Anyway we're treated to some lame deaths (try not singing Take On Me when the comic fan dreams, just try it. You can't, nor can I), Freddy's nun mom helps contain Freddy, and our hero is free to give birth to children of ambiguous gender that famous paleontologists can terrorize.

Thankfully the sixth film, titled Freddy's Dead, doesn't feature either the mother or her freakishly ugly womb-spawn.
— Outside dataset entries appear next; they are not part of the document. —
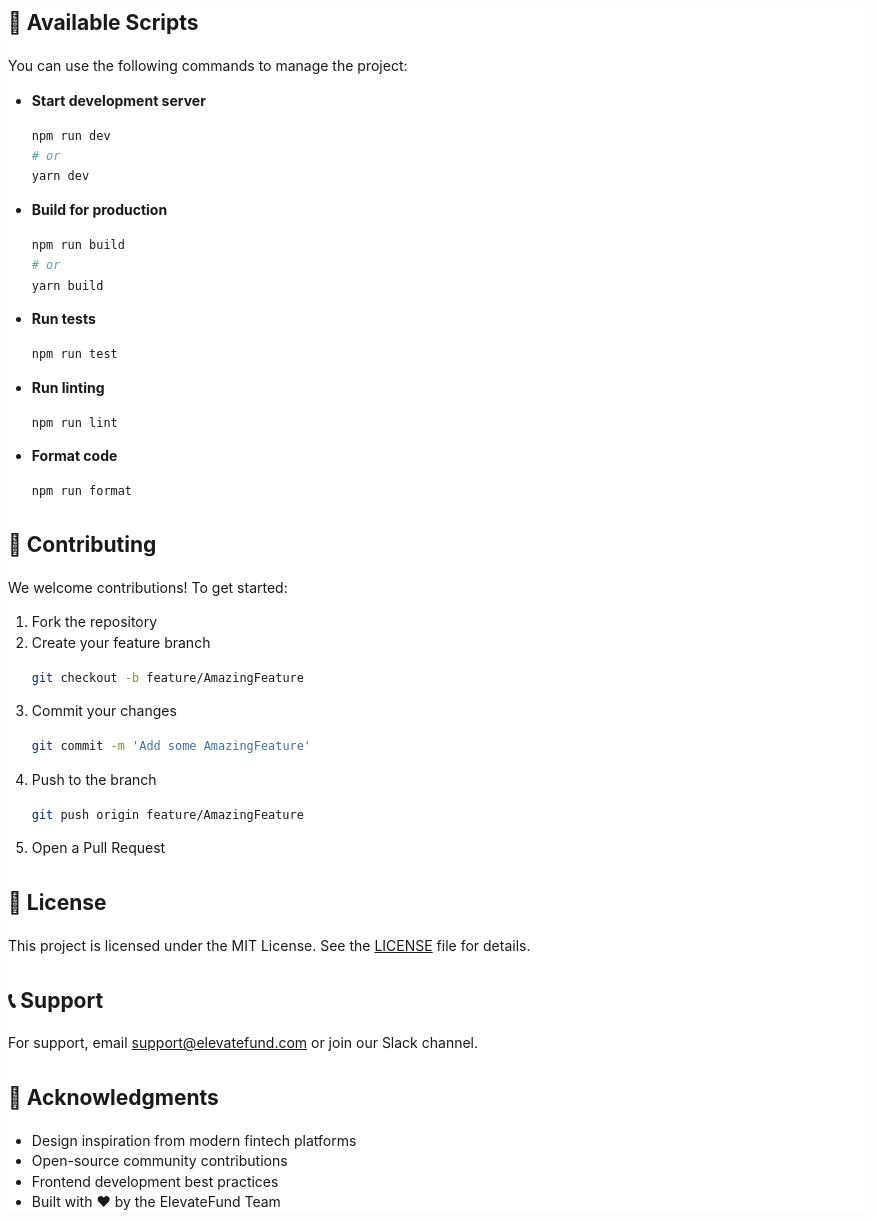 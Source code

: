 ## 🔧 Available Scripts

You can use the following commands to manage the project:

- **Start development server**
  ```bash
  npm run dev
  # or
  yarn dev
  ```

- **Build for production**
  ```bash
  npm run build
  # or
  yarn build
  ```

- **Run tests**
  ```bash
  npm run test
  ```

- **Run linting**
  ```bash
  npm run lint
  ```

- **Format code**
  ```bash
  npm run format
  ```

## 🤝 Contributing

We welcome contributions! To get started:

1. Fork the repository
2. Create your feature branch
   ```bash
   git checkout -b feature/AmazingFeature
   ```
3. Commit your changes
   ```bash
   git commit -m 'Add some AmazingFeature'
   ```
4. Push to the branch
   ```bash
   git push origin feature/AmazingFeature
   ```
5. Open a Pull Request

## 📄 License

This project is licensed under the MIT License. See the [LICENSE](LICENSE) file for details.

## 📞 Support

For support, email support@elevatefund.com or join our Slack channel.

## 🙏 Acknowledgments

- Design inspiration from modern fintech platforms
- Open-source community contributions
- Frontend development best practices
- Built with ❤️ by the ElevateFund Team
Instead, it features many unfortunate celebrity cameos, some of the most moronic and hilarious deaths I've ever seen, god awful 3D, and some of the worst acting I've seen in the series.
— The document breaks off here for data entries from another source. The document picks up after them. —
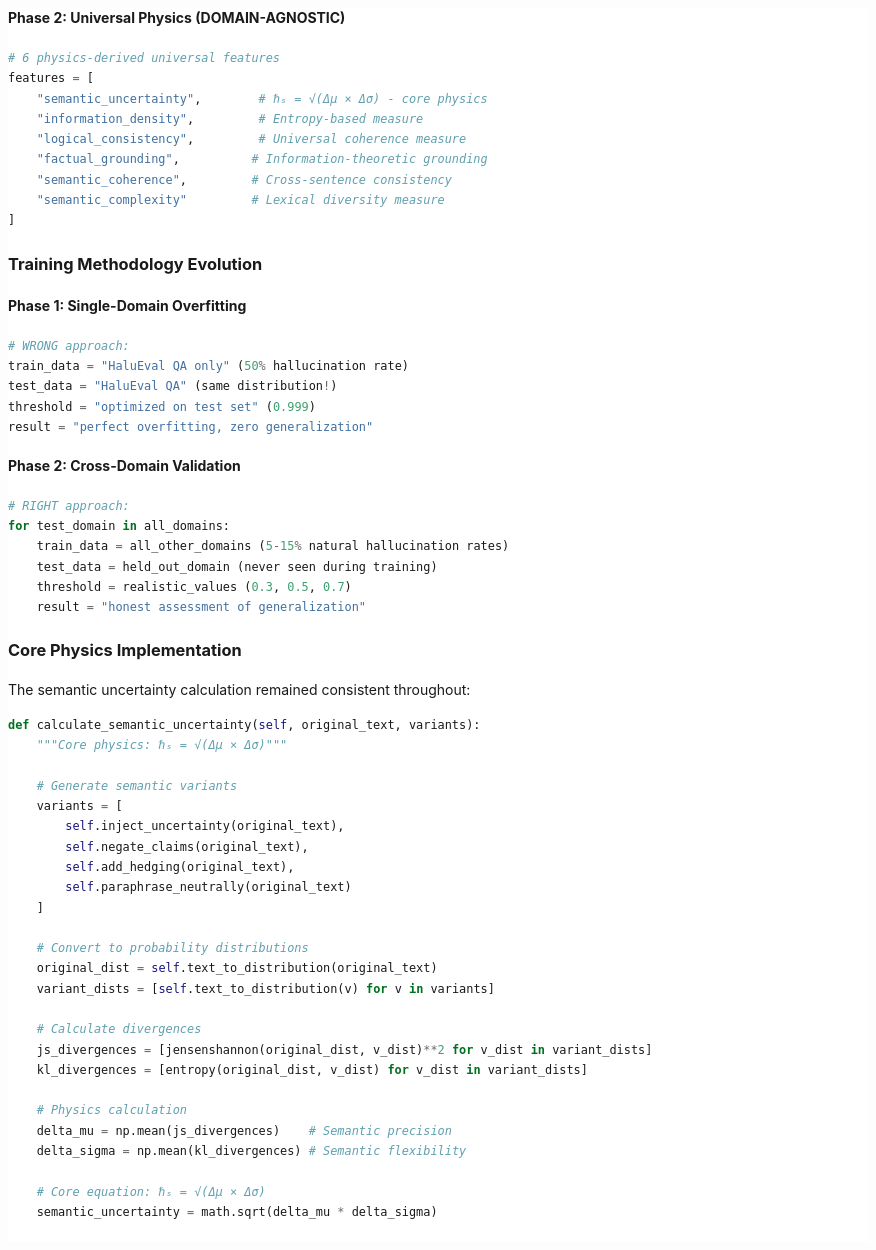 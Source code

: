 #### **Phase 2: Universal Physics (DOMAIN-AGNOSTIC)**
```python  
# 6 physics-derived universal features
features = [
    "semantic_uncertainty",        # ℏₛ = √(Δμ × Δσ) - core physics
    "information_density",         # Entropy-based measure
    "logical_consistency",         # Universal coherence measure
    "factual_grounding",          # Information-theoretic grounding  
    "semantic_coherence",         # Cross-sentence consistency
    "semantic_complexity"         # Lexical diversity measure
]
```

### **Training Methodology Evolution**

#### **Phase 1: Single-Domain Overfitting**
```python
# WRONG approach:
train_data = "HaluEval QA only" (50% hallucination rate)
test_data = "HaluEval QA" (same distribution!)
threshold = "optimized on test set" (0.999)
result = "perfect overfitting, zero generalization"
```

#### **Phase 2: Cross-Domain Validation** 
```python
# RIGHT approach:
for test_domain in all_domains:
    train_data = all_other_domains (5-15% natural hallucination rates)
    test_data = held_out_domain (never seen during training)
    threshold = realistic_values (0.3, 0.5, 0.7)
    result = "honest assessment of generalization"
```

### **Core Physics Implementation**

The semantic uncertainty calculation remained consistent throughout:

```python
def calculate_semantic_uncertainty(self, original_text, variants):
    """Core physics: ℏₛ = √(Δμ × Δσ)"""
    
    # Generate semantic variants
    variants = [
        self.inject_uncertainty(original_text),
        self.negate_claims(original_text), 
        self.add_hedging(original_text),
        self.paraphrase_neutrally(original_text)
    ]
    
    # Convert to probability distributions
    original_dist = self.text_to_distribution(original_text)
    variant_dists = [self.text_to_distribution(v) for v in variants]
    
    # Calculate divergences
    js_divergences = [jensenshannon(original_dist, v_dist)**2 for v_dist in variant_dists]
    kl_divergences = [entropy(original_dist, v_dist) for v_dist in variant_dists]
    
    # Physics calculation
    delta_mu = np.mean(js_divergences)    # Semantic precision
    delta_sigma = np.mean(kl_divergences) # Semantic flexibility
    
    # Core equation: ℏₛ = √(Δμ × Δσ)
    semantic_uncertainty = math.sqrt(delta_mu * delta_sigma)
    
```
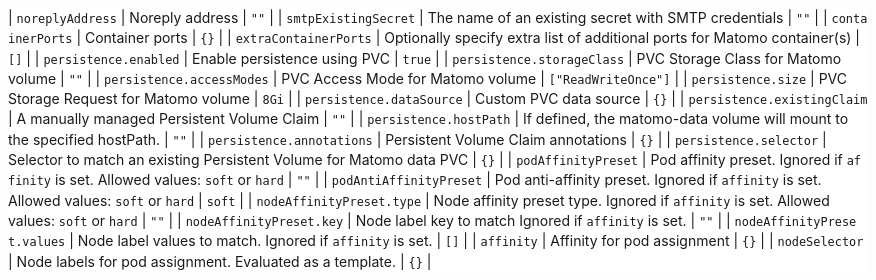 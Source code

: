 | `noreplyAddress`                                    | Noreply address                                                                                                                                                                                                   | `""`                     |
| `smtpExistingSecret`                                | The name of an existing secret with SMTP credentials                                                                                                                                                              | `""`                     |
| `containerPorts`                                    | Container ports                                                                                                                                                                                                   | `{}`                     |
| `extraContainerPorts`                               | Optionally specify extra list of additional ports for Matomo container(s)                                                                                                                                         | `[]`                     |
| `persistence.enabled`                               | Enable persistence using PVC                                                                                                                                                                                      | `true`                   |
| `persistence.storageClass`                          | PVC Storage Class for Matomo volume                                                                                                                                                                               | `""`                     |
| `persistence.accessModes`                           | PVC Access Mode for Matomo volume                                                                                                                                                                                 | `["ReadWriteOnce"]`      |
| `persistence.size`                                  | PVC Storage Request for Matomo volume                                                                                                                                                                             | `8Gi`                    |
| `persistence.dataSource`                            | Custom PVC data source                                                                                                                                                                                            | `{}`                     |
| `persistence.existingClaim`                         | A manually managed Persistent Volume Claim                                                                                                                                                                        | `""`                     |
| `persistence.hostPath`                              | If defined, the matomo-data volume will mount to the specified hostPath.                                                                                                                                          | `""`                     |
| `persistence.annotations`                           | Persistent Volume Claim annotations                                                                                                                                                                               | `{}`                     |
| `persistence.selector`                              | Selector to match an existing Persistent Volume for Matomo data PVC                                                                                                                                               | `{}`                     |
| `podAffinityPreset`                                 | Pod affinity preset. Ignored if `affinity` is set. Allowed values: `soft` or `hard`                                                                                                                               | `""`                     |
| `podAntiAffinityPreset`                             | Pod anti-affinity preset. Ignored if `affinity` is set. Allowed values: `soft` or `hard`                                                                                                                          | `soft`                   |
| `nodeAffinityPreset.type`                           | Node affinity preset type. Ignored if `affinity` is set. Allowed values: `soft` or `hard`                                                                                                                         | `""`                     |
| `nodeAffinityPreset.key`                            | Node label key to match Ignored if `affinity` is set.                                                                                                                                                             | `""`                     |
| `nodeAffinityPreset.values`                         | Node label values to match. Ignored if `affinity` is set.                                                                                                                                                         | `[]`                     |
| `affinity`                                          | Affinity for pod assignment                                                                                                                                                                                       | `{}`                     |
| `nodeSelector`                                      | Node labels for pod assignment. Evaluated as a template.                                                                                                                                                          | `{}`                     |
Johnny Depp, Roseanne Barr, Tom Arnold, Alice Cooper... are in a movie where Freddy Kreuger kills a kid with video game like violence on his "Powerglove." HE CALLS IT A POWERGLOVE. He also imitates the Wicked Witch from Wizard of Oz, complete with music lifted from the film.
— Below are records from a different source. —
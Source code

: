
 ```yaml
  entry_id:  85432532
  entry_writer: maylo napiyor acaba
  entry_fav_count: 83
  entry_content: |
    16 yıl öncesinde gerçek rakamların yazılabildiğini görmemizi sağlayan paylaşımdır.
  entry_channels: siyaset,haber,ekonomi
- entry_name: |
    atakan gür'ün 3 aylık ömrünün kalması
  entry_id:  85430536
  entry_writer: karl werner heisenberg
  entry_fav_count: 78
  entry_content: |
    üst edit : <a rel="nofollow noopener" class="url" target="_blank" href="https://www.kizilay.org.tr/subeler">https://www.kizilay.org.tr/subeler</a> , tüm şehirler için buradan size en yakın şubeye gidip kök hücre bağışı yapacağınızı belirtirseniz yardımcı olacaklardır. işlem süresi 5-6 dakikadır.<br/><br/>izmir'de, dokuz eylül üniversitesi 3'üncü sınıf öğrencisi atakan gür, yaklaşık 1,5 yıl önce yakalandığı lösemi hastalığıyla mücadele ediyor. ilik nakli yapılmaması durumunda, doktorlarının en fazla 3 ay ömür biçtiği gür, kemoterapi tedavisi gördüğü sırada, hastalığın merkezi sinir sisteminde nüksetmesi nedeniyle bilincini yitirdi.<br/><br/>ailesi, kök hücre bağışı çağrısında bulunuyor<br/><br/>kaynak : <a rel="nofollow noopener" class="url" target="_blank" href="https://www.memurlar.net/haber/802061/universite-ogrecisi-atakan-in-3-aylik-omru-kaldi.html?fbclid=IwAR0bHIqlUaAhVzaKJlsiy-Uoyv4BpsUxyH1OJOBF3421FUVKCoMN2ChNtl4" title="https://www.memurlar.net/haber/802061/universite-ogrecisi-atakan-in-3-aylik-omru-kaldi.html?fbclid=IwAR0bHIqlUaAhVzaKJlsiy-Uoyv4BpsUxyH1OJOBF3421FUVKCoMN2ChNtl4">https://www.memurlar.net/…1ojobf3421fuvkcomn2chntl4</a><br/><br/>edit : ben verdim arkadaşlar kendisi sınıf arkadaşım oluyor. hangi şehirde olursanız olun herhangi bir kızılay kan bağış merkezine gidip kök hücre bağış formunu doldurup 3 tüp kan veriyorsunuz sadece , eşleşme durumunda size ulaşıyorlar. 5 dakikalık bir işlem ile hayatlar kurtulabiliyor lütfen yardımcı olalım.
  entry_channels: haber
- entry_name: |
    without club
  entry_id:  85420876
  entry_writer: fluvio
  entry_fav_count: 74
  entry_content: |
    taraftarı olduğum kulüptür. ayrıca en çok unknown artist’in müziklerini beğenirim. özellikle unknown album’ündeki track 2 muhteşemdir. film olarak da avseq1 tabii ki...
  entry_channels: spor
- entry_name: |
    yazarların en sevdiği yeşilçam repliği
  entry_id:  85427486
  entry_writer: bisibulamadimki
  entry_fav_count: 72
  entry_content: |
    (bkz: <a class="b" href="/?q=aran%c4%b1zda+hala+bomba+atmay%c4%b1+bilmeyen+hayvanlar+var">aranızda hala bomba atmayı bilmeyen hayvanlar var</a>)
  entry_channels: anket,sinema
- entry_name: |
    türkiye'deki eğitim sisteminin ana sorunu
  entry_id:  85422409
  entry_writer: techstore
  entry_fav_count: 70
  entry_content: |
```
Also we find out Freddy never died. In the middle of the fire, he just made a deal with some weird flying snake things that go from nightmare-to-nightmare looking for evil people, and they gave him the ability enter dreams. This is also where the 3D kicks in, the hero puts on "dream glasses" (They're 3D glasses), and we're treated to a short, poorly done 3D sequence that gives me Jaws 3-D flashbacks.
Finally, Freddy gets pulled into the real world (hey, it worked in the first film!), blown up with a pipe bomb, and we're treated to a song about Freddy being dead.
Thankfully, he pretty much is. Save for one film in its own continuity and the arguably canon Freddy vs Jason, as well as a remake... Freddy's done. We never got A Nightmare on Elm Street 7.

It's sad too, because our next film, New Nightmare, is excellent. It's a sort of meta-horror starring Nancy from the original film, as... the actual actress. You see, in this universe, NoES is a movie series directed by Wes Craven. It's -our- world. Basically, the actress gets plagued by dreams of something similar to Freddy going after her, her child, her husband, and friends. This is... so much better than it sounds, and I highly recommend it to anyone that hasn't seen it. It's honestly the 2nd best film of the franchise, 2nd only to the original movie.

After this, we've got a remake of the original. I want to go ahead and say: Fuck movie critics when it comes to horror films. This got some terrible reviews, but judging by the comments the critics made, they went in expecting it to be god awful and didn't even give it a chance.
Normally I hate remakes with a passion, and I had -very- low hope for this film, but I was pleasently surprised. It's genuinely creepy, it offers a great new spin on things, the cast is magnificent (the actor playing Freddy this time around is Walter 'Rorscach' Kovacs from the Watchmen movie, and he's fucking horrifying in this.)
They really play up the darker side of pre-death Freddy in ways they only hinted at before, leading to him honestly maybe even being more terrifying than the original film's Freddy.
Thankfully, despite the terrible reviews, the film did well enough financially that we'll at least get another sequel, here's hoping it'll be as good as this. Also hoping it's the same screenwriter, the guy that wrote this is also responsible for Dionaea House, which was sort of a creepypasta told via Myspace and Livejournal about a Lovecraftian horror that poses as a house, and directed by the same guy that did the weird, trippy "Until It Sleeps" music video for Metallica.

I'll tackle Freddy versus Jason at a later time, probably tommorow or monday when I do the Friday franchise, as it's really more of a Jason film than a Freddy film.